(Records from a data source)
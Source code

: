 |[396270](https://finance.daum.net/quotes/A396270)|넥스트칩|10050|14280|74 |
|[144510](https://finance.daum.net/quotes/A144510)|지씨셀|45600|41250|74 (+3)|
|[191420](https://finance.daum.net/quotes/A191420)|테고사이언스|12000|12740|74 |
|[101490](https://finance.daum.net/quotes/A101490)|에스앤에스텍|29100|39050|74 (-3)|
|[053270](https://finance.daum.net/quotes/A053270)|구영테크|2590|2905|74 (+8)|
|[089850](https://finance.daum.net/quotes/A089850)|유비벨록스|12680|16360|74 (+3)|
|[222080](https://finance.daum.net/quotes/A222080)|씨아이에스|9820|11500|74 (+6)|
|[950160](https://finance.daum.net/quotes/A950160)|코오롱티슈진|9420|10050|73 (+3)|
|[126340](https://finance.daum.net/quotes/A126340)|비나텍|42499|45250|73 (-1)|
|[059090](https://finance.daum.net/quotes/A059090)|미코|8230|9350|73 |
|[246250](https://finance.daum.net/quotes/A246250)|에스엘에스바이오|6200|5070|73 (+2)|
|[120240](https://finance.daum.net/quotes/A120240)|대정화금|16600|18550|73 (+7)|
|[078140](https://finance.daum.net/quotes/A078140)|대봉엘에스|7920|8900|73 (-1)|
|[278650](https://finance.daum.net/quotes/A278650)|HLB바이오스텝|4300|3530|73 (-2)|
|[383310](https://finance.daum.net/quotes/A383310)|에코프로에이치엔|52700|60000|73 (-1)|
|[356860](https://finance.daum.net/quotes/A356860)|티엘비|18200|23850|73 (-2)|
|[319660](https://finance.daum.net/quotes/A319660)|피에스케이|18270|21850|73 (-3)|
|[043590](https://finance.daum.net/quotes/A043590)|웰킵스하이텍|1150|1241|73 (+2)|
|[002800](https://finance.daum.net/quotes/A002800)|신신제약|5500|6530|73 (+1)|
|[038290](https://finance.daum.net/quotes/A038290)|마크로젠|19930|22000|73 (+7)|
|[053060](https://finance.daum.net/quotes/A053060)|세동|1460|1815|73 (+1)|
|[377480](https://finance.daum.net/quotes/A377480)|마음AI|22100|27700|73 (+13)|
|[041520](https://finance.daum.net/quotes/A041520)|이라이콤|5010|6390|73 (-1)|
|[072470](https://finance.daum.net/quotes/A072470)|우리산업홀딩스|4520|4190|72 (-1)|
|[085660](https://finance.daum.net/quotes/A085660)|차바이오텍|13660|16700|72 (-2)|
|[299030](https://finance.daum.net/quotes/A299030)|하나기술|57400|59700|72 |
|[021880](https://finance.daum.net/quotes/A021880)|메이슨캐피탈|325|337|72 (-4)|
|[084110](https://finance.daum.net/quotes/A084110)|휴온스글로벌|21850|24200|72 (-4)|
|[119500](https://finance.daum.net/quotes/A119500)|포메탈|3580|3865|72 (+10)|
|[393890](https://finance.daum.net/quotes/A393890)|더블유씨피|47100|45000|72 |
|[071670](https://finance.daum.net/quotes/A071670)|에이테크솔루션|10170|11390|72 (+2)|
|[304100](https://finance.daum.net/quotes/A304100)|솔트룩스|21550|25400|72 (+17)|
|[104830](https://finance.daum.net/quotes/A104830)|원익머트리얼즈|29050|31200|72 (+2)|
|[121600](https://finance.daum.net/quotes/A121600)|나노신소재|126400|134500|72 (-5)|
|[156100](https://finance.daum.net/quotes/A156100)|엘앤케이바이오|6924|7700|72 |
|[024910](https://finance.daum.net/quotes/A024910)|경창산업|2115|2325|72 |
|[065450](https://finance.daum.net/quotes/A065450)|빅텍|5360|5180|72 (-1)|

■ Exercise
Every single entry above has to be copied exactly.

■ Solution for this task
Source code

: |[396270](https://finance.daum.net/quotes/A396270)|넥스트칩|10050|14280|74 |
|[144510](https://finance.daum.net/quotes/A144510)|지씨셀|45600|41250|74 (+3)|
|[191420](https://finance.daum.net/quotes/A191420)|테고사이언스|12000|12740|74 |
|[101490](https://finance.daum.net/quotes/A101490)|에스앤에스텍|29100|39050|74 (-3)|
|[053270](https://finance.daum.net/quotes/A053270)|구영테크|2590|2905|74 (+8)|
|[089850](https://finance.daum.net/quotes/A089850)|유비벨록스|12680|16360|74 (+3)|
|[222080](https://finance.daum.net/quotes/A222080)|씨아이에스|9820|11500|74 (+6)|
|[950160](https://finance.daum.net/quotes/A950160)|코오롱티슈진|9420|10050|73 (+3)|
|[126340](https://finance.daum.net/quotes/A126340)|비나텍|42499|45250|73 (-1)|
|[059090](https://finance.daum.net/quotes/A059090)|미코|8230|9350|73 |
|[246250](https://finance.daum.net/quotes/A246250)|에스엘에스바이오|6200|5070|73 (+2)|
|[120240](https://finance.daum.net/quotes/A120240)|대정화금|16600|18550|73 (+7)|
|[078140](https://finance.daum.net/quotes/A078140)|대봉엘에스|7920|8900|73 (-1)|
|[278650](https://finance.daum.net/quotes/A278650)|HLB바이오스텝|4300|3530|73 (-2)|
|[383310](https://finance.daum.net/quotes/A383310)|에코프로에이치엔|52700|60000|73 (-1)|
|[356860](https://finance.daum.net/quotes/A356860)|티엘비|18200|23850|73 (-2)|
|[319660](https://finance.daum.net/quotes/A319660)|피에스케이|18270|21850|73 (-3)|
|[043590](https://finance.daum.net/quotes/A043590)|웰킵스하이텍|1150|1241|73 (+2)|
|[002800](https://finance.daum.net/quotes/A002800)|신신제약|5500|6530|73 (+1)|
|[038290](https://finance.daum.net/quotes/A038290)|마크로젠|19930|22000|73 (+7)|
|[053060](https://finance.daum.net/quotes/A053060)|세동|1460|1815|73 (+1)|
|[377480](https://finance.daum.net/quotes/A377480)|마음AI|22100|27700|73 (+13)|
|[041520](https://finance.daum.net/quotes/A041520)|이라이콤|5010|6390|73 (-1)|
|[072470](https://finance.daum.net/quotes/A072470)|우리산업홀딩스|4520|4190|72 (-1)|
|[085660](https://finance.daum.net/quotes/A085660)|차바이오텍|13660|16700|72 (-2)|
|[299030](https://finance.daum.net/quotes/A299030)|하나기술|57400|59700|72 |
|[021880](https://finance.daum.net/quotes/A021880)|메이슨캐피탈|325|337|72 (-4)|
|[084110](https://finance.daum.net/quotes/A084110)|휴온스글로벌|21850|24200|72 (-4)|
|[119500](https://finance.daum.net/quotes/A119500)|포메탈|3580|3865|72 (+10)|
|[393890](https://finance.daum.net/quotes/A393890)|더블유씨피|47100|45000|72 |
|[071670](https://finance.daum.net/quotes/A071670)|에이테크솔루션|10170|11390|72 (+2)|
|[304100](https://finance.daum.net/quotes/A304100)|솔트룩스|21550|25400|72 (+17)|
|[104830](https://finance.daum.net/quotes/A104830)|원익머트리얼즈|29050|31200|72 (+2)|
|[121600](https://finance.daum.net/quotes/A121600)|나노신소재|126400|134500|72 (-5)|
|[156100](https://finance.daum.net/quotes/A156100)|엘앤케이바이오|6924|7700|72 |
|[024910](https://finance.daum.net/quotes/A024910)|경창산업|2115|2325|72 |
|[065450](https://finance.daum.net/quotes/A065450)|빅텍|5360|5180|72 (-1)|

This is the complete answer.